#### WHAT IS EXPECTED
Among the entries below, how many lines hold "logistyce"? Reply with the number only.
SUPPLIED MATERIAL: Begin
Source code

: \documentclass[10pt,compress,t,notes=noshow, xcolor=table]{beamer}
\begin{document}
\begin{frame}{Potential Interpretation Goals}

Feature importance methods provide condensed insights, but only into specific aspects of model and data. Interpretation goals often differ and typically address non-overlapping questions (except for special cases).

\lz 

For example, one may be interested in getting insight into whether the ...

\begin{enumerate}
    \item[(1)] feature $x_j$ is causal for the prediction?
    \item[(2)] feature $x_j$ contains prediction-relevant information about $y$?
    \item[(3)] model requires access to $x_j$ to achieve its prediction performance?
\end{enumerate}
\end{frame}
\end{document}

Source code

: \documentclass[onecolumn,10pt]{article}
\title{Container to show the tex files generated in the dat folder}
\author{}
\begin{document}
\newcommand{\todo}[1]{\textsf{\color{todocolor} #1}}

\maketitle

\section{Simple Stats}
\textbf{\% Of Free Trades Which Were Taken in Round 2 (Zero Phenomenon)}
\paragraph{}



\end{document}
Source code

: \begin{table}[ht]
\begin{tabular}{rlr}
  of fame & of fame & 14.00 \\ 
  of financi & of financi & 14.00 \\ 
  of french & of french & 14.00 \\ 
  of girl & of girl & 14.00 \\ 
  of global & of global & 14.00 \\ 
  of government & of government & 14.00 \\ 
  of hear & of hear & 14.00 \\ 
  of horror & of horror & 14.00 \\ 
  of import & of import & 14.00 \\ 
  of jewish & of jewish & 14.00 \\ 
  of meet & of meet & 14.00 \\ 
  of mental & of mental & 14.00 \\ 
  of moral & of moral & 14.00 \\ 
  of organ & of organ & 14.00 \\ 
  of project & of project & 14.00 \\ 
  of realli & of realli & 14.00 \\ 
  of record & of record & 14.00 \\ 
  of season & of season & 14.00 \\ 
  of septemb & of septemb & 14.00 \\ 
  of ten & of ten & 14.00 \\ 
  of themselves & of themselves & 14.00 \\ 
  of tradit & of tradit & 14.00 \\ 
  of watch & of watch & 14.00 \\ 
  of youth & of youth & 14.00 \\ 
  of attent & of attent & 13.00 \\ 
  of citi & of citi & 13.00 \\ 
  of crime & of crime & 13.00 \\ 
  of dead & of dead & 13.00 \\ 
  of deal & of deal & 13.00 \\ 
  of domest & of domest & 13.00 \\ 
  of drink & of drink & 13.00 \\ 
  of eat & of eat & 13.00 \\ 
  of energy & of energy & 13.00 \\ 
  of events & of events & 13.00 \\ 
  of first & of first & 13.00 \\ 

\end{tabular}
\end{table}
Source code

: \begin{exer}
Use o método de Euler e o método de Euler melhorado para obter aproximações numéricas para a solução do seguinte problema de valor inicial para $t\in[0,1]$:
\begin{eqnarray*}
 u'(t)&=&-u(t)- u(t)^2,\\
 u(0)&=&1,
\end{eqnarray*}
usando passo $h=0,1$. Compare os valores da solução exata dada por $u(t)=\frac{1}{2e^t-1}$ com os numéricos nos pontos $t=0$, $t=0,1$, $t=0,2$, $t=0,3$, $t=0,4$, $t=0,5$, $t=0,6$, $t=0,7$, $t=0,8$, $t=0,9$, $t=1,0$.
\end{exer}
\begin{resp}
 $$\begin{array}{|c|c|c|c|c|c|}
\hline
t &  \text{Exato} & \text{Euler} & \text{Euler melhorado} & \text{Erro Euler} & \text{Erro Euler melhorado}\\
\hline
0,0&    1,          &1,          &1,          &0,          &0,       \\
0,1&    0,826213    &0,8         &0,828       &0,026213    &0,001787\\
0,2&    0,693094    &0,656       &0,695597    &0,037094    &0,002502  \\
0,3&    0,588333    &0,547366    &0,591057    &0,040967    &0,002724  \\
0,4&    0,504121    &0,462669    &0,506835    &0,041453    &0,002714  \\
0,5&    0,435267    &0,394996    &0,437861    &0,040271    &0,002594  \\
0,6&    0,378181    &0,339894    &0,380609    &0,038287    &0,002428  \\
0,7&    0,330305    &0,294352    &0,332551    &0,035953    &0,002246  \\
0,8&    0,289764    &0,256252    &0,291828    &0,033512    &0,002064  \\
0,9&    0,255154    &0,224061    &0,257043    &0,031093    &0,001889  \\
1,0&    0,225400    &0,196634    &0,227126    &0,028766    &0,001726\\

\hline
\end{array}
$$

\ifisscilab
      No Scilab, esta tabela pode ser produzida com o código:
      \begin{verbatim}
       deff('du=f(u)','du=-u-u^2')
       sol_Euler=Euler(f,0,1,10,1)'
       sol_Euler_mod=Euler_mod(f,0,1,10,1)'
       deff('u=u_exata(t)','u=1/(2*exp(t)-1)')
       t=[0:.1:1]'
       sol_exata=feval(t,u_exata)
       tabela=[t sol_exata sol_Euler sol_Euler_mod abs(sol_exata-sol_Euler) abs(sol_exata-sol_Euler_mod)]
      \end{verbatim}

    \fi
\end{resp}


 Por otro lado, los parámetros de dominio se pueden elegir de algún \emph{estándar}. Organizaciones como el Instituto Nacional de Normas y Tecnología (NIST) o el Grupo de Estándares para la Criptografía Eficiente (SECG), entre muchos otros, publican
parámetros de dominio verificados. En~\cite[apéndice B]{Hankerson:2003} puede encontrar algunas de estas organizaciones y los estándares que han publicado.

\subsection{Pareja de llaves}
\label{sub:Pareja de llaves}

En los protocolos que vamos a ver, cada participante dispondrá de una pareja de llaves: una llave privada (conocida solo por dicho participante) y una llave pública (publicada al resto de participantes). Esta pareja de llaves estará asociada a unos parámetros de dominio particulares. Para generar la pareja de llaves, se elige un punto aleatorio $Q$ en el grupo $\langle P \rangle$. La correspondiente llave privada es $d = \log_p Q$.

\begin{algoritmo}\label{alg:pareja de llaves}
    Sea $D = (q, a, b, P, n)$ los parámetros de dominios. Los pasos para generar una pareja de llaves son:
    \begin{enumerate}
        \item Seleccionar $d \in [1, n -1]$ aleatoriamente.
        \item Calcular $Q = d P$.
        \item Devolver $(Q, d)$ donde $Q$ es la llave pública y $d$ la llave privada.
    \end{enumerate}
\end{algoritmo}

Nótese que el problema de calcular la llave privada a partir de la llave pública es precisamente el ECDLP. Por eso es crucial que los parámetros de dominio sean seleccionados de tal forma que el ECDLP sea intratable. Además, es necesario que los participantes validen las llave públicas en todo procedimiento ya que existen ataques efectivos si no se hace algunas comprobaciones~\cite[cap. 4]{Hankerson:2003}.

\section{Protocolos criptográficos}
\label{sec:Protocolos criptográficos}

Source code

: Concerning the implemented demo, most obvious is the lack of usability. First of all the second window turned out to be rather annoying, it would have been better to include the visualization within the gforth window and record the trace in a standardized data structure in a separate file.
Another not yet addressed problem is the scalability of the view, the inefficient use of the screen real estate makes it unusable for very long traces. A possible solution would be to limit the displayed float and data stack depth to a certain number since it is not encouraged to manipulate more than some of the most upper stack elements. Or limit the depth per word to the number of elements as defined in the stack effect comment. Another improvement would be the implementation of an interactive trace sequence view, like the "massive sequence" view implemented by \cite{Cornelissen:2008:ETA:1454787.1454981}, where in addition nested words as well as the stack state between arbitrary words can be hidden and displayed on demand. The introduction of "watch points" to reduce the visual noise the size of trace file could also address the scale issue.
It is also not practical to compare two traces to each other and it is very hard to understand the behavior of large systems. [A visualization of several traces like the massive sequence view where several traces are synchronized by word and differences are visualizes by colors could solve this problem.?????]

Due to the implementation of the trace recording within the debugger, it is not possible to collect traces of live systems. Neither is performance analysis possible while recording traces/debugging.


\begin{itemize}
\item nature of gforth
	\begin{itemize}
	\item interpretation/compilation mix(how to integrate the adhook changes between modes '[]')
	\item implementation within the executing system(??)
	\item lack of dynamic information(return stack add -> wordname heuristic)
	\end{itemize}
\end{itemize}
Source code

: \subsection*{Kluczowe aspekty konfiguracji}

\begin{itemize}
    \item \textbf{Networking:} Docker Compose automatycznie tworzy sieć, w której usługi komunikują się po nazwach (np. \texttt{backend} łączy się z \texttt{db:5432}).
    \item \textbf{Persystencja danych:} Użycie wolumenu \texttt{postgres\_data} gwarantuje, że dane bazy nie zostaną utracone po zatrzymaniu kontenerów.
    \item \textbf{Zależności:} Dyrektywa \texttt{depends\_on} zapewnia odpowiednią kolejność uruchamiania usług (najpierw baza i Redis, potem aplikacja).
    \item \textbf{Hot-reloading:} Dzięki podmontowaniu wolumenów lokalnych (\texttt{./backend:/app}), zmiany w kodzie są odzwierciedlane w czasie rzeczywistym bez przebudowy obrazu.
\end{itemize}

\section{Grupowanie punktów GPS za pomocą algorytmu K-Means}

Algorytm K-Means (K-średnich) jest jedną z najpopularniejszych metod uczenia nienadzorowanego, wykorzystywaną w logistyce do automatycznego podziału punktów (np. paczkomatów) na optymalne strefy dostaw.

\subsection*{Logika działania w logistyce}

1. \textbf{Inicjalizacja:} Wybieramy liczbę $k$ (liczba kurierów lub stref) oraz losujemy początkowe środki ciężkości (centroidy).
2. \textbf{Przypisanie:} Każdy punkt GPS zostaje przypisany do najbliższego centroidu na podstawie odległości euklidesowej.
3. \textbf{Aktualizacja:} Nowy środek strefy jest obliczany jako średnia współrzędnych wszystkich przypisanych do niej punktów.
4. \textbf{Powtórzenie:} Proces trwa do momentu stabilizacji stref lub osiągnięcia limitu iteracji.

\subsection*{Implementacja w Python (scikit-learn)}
SUPPLIED MATERIAL: End
#### OUTPUT OF THE TASK
2